The first two-thirds of "Dark Matter" hint at none of this, save an occasional quick cut to the Asian student looking sweaty and determined, as if he's just come in from a timed run. Chinese actor Liu Ye plays Liu Xing, a brilliant cosmology student recruited as a graduate gofer for a theoretical physicist played by Aidan Quinn, who strikes the right amount of patronizing bonhomie. Meryl Streep plays a sympathetic school sponsor who takes Xing under her wing, but her interests run to cultural exchange, not the cosmos.
With his fellow exchange students, Xing falls for the allure of Western academia, even boasting of marrying a blue-eyed blonde after he wins the Nobel Prize. This settling-in occupies the main portion of the film and is full of pleasant, fairly banal clichés. Although first-time director Chen Shi-zeng, who comes from a previous career staging opera, divides the film into the five Chinese primordial elements. Complete with acts and titles, it's all pretty underwhelming. The vast scientific discoveries are handled by professors looking at scribbled notes and exclaiming "A-ha!"
Xing is surprised to discover, late in the film, that Western academics can be just as ruthless as communist apparatchiks and, ill equipped emotionally to handle the humiliation, takes his guns to town.
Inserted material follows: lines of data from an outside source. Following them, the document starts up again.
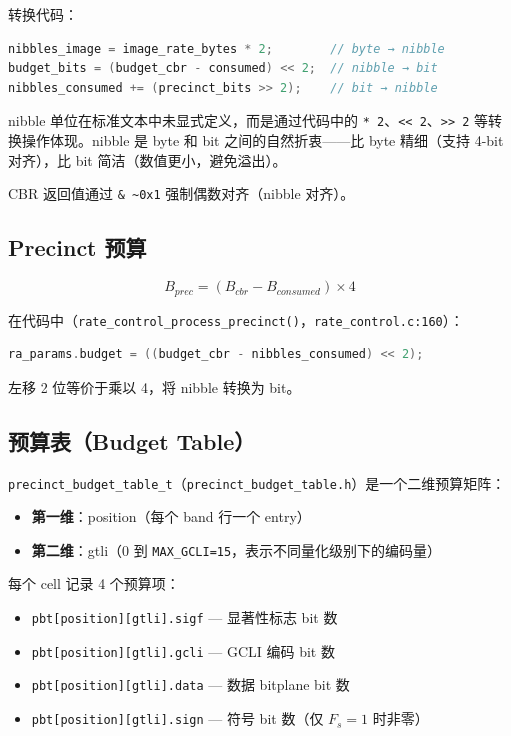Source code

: 转换代码：
\begin{lstlisting}[language=C,numbers=none]
nibbles_image = image_rate_bytes * 2;        // byte → nibble
budget_bits = (budget_cbr - consumed) << 2;  // nibble → bit
nibbles_consumed += (precinct_bits >> 2);    // bit → nibble
\end{lstlisting}

\begin{engineeringnote}
nibble 单位在标准文本中未显式定义，而是通过代码中的 \texttt{* 2}、\texttt{<< 2}、\texttt{>> 2} 等转换操作体现。nibble 是 byte 和 bit 之间的自然折衷——比 byte 精细（支持 4-bit 对齐），比 bit 简洁（数值更小，避免溢出）。

CBR 返回值通过 \texttt{\& \~{}0x1} 强制偶数对齐（nibble 对齐）。
\end{engineeringnote}

\subsection{Precinct 预算}

\begin{equation}\label{eq:prec-budget}
B_{\mathit{prec}} = (B_{\mathit{cbr}} - B_{\mathit{consumed}}) \times 4
\end{equation}

在代码中（\texttt{rate\_control\_process\_precinct()}，\texttt{rate\_control.c:160}）：

\begin{lstlisting}[language=C,numbers=none]
ra_params.budget = ((budget_cbr - nibbles_consumed) << 2);
\end{lstlisting}

左移 2 位等价于乘以 4，将 nibble 转换为 bit。

\subsection{预算表（Budget Table）}

\texttt{precinct\_budget\_table\_t}（\texttt{precinct\_budget\_table.h}）是一个二维预算矩阵：

\begin{itemize}
  \item \textbf{第一维}：position（每个 band 行一个 entry）
  \item \textbf{第二维}：gtli（0 到 \texttt{MAX\_GCLI=15}，表示不同量化级别下的编码量）
\end{itemize}

每个 cell 记录 4 个预算项：
\begin{itemize}
  \item \texttt{pbt[position][gtli].sigf} --- 显著性标志 bit 数
  \item \texttt{pbt[position][gtli].gcli} --- GCLI 编码 bit 数
  \item \texttt{pbt[position][gtli].data} --- 数据 bitplane bit 数
  \item \texttt{pbt[position][gtli].sign} --- 符号 bit 数（仅 $F_s=1$ 时非零）
\end{itemize}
There is virtually no foreshadowing, which might be true to life, but we're talking about a movie here, which absolutely requires heightened structure. It's too bad in the case of actor Liu Ye, who is adept at suggesting a moral blank slate, hopeless at life when he's not wrestling with fundamental questions of the universe.
In what is essentially a supporting role, Streep is a revelation at such suggestion, particularly in an unsettling scene when the student attempts to get close to her with gifts of facial cream. Streep looks suspended between heaven and hell; the student merely looks as if he needs an academic adviser.